Michael J. Boyd with Colin Renfrew and members of the Keros team, “The creative cultural nexus of Keros”
Abstract
The third millennium in Europe is marked by expanding horizons, the increasing importance of information, and by new identities forged in connectivity. In the Aegean, these changes are manifest in a series of creative social experiments that ultimately lead toward the large-scale, complex societies of the second millennium. The island of Keros is located south of Naxos in the central Cyclades. Previously a backwater, on the side lanes of connectivity, suddenly around 2750 BCE it became a central haven. Waves of visitors brought with them choice material destined for deposition in the now well-documented cult area at Kavos. But over a 500-year period of often intense activity visitors were also attracted to the adjacent islet of Dhaskalio. Here a monumental and planned architectural complex housed skilled metalworkers and the imported material and agricultural produce of other islands.

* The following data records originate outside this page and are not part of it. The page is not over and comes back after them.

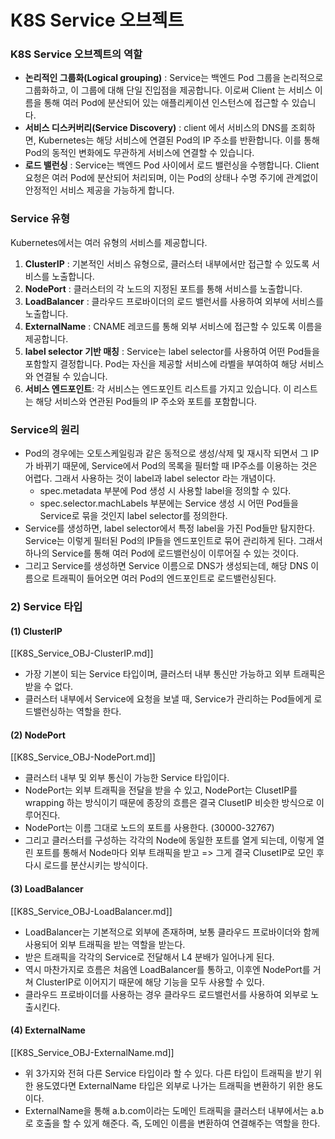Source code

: # K8S Service 오브젝트 
### K8S Service 오브젝트의 역할
- **논리적인 그룹화(Logical grouping)** : Service는 백엔드 Pod 그룹을 논리적으로 그룹화하고, 이 그룹에 대해 단일 진입점을 제공합니다. 이로써 Client 는 서비스 이름을 통해 여러 Pod에 분산되어 있는 애플리케이션 인스턴스에 접근할 수 있습니다.
- **서비스 디스커버리(Service Discovery)** : client 에서 서비스의 DNS를 조회하면, Kubernetes는 해당 서비스에 연결된 Pod의 IP 주소를 반환합니다. 이를 통해 Pod의 동적인 변화에도 무관하게 서비스에 연결할 수 있습니다.
- **로드 밸런싱** : Service는 백엔드 Pod 사이에서  로드 밸런싱을 수행합니다. Client 요청은 여러 Pod에 분산되어 처리되며, 이는 Pod의 상태나 수명 주기에 관계없이 안정적인 서비스 제공을 가능하게 합니다.

### Service 유형
Kubernetes에서는 여러 유형의 서비스를 제공합니다.

1. **ClusterIP** : 기본적인 서비스 유형으로, 클러스터 내부에서만 접근할 수 있도록 서비스를 노출합니다.
2. **NodePort** : 클러스터의 각 노드의 지정된 포트를 통해 서비스를 노출합니다.
3. **LoadBalancer** : 클라우드 프로바이더의 로드 밸런서를 사용하여 외부에 서비스를 노출합니다.
4. **ExternalName** : CNAME 레코드를 통해 외부 서비스에 접근할 수 있도록 이름을 제공합니다.
5. **label selector 기반 매칭** : Service는 label selector를 사용하여 어떤 Pod들을 포함할지 결정합니다. Pod는 자신을 제공할 서비스에 라벨을 부여하여 해당 서비스와 연결될 수 있습니다.
6. **서비스 엔드포인트**: 각 서비스는 엔드포인트 리스트를 가지고 있습니다. 이 리스트는 해당 서비스와 연관된 Pod들의 IP 주소와 포트를 포함합니다.

### Service의 원리

- Pod의 경우에는 오토스케일링과 같은 동적으로 생성/삭제 및 재시작 되면서 그 IP가 바뀌기 때문에, Service에서 Pod의 목록을 필터할 때 IP주소를 이용하는 것은 어렵다. 그래서 사용하는 것이 label과 label selector 라는 개념이다.
  - spec.metadata 부분에 Pod 생성 시 사용할 label을 정의할 수 있다.
  - spec.selector.machLabels 부분에는 Service 생성 시 어떤 Pod들을 Service로 묶을 것인지 label selector를 정의한다.
- Service를 생성하면, label selector에서 특정 label을 가진 Pod들만 탐지한다. Service는 이렇게 필터된 Pod의 IP들을 엔드포인트로 묶어 관리하게 된다. 그래서 하나의 Service를 통해 여러 Pod에 로드밸런싱이 이루어질 수 있는 것이다.
- 그리고 Service를 생성하면 Service 이름으로 DNS가 생성되는데, 해당 DNS 이름으로 트래픽이 들어오면 여러 Pod의 엔드포인트로 로드밸런싱된다.

### 2) Service 타입

#### (1) ClusterIP 
[[K8S_Service_OBJ-ClusterIP.md]]
- 가장 기본이 되는 Service 타입이며, 클러스터 내부 통신만 가능하고 외부 트래픽은 받을 수 없다.
- 클러스터 내부에서 Service에 요청을 보낼 때, Service가 관리하는 Pod들에게 로드밸런싱하는 역할을 한다.

#### (2) NodePort
[[K8S_Service_OBJ-NodePort.md]]
- 클러스터 내부 및 외부 통신이 가능한 Service 타입이다.
- NodePort는 외부 트래픽을 전달을 받을 수 있고, NodePort는 ClusetIP를 wrapping 하는 방식이기 때문에 종장의 흐름은 결국 ClusetIP 비슷한 방식으로 이루어진다.
- NodePort는 이름 그대로 노드의 포트를 사용한다. (30000-32767)
- 그리고 클러스터를 구성하는 각각의 Node에 동일한 포트를 열게 되는데, 이렇게 열린 포트를 통해서 Node마다 외부 트래픽을 받고 => 그게 결국 ClusetIP로 모인 후 다시 로드를 분산시키는 방식이다.

#### (3) LoadBalancer
[[K8S_Service_OBJ-LoadBalancer.md]]
- LoadBalancer는 기본적으로 외부에 존재하며, 보통 클라우드 프로바이더와 함께 사용되어 외부 트래픽을 받는 역할을 받는다.
- 받은 트래픽을 각각의 Service로 전달해서 L4 분배가 일어나게 된다.
- 역시 마찬가지로 흐름은 처음엔 LoadBalancer를 통하고, 이후엔 NodePort를 거쳐 ClusterIP로 이어지기 때문에 해당 기능을 모두 사용할 수 있다.
- 클라우드 프로바이더를 사용하는 경우 클라우드 로드밸런서를 사용하여 외부로 노출시킨다.

#### (4) ExternalName
[[K8S_Service_OBJ-ExternalName.md]]
- 위 3가지와 전혀 다른 Service 타입이라 할 수 있다. 다른 타입이 트래픽을 받기 위한 용도였다면 ExternalName 타입은 외부로 나가는 트래픽을 변환하기 위한 용도이다.
- ExternalName을 통해 a.b.com이라는 도메인 트래픽을 클러스터 내부에서는 a.b로 호출을 할 수 있게 해준다. 즉, 도메인 이름을 변환하여 연결해주는 역할을 한다.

Understanding the role of Dhaskalio, and its place in island networks, has been the goal of the Keros-Naxos Seaways Project since 2015. This paper outlines our initial thinking on what drove the early stages of proto-urbanisation at Dhaskalio. The parameters that enabled the creation, manifestation, and negotiation of identity were connectivity and information transmission; creativity in material production and in the physical reimagination of space; the direction and process of communal acts of labour; and the organisation at a distance of landscape and agricultural resource manipulation and exploitation. The added parameters of time and space allow us to envisage the drawing in of people and materials to the site, and their subsequent onward journeys: the people transformed by their experience, and the materials transformed in the workshops of the site. The creative cultural nexus of Keros is the prism through which we can begin to understand how identity creation in the mid-third millennium became rooted in place, in space, and in community action.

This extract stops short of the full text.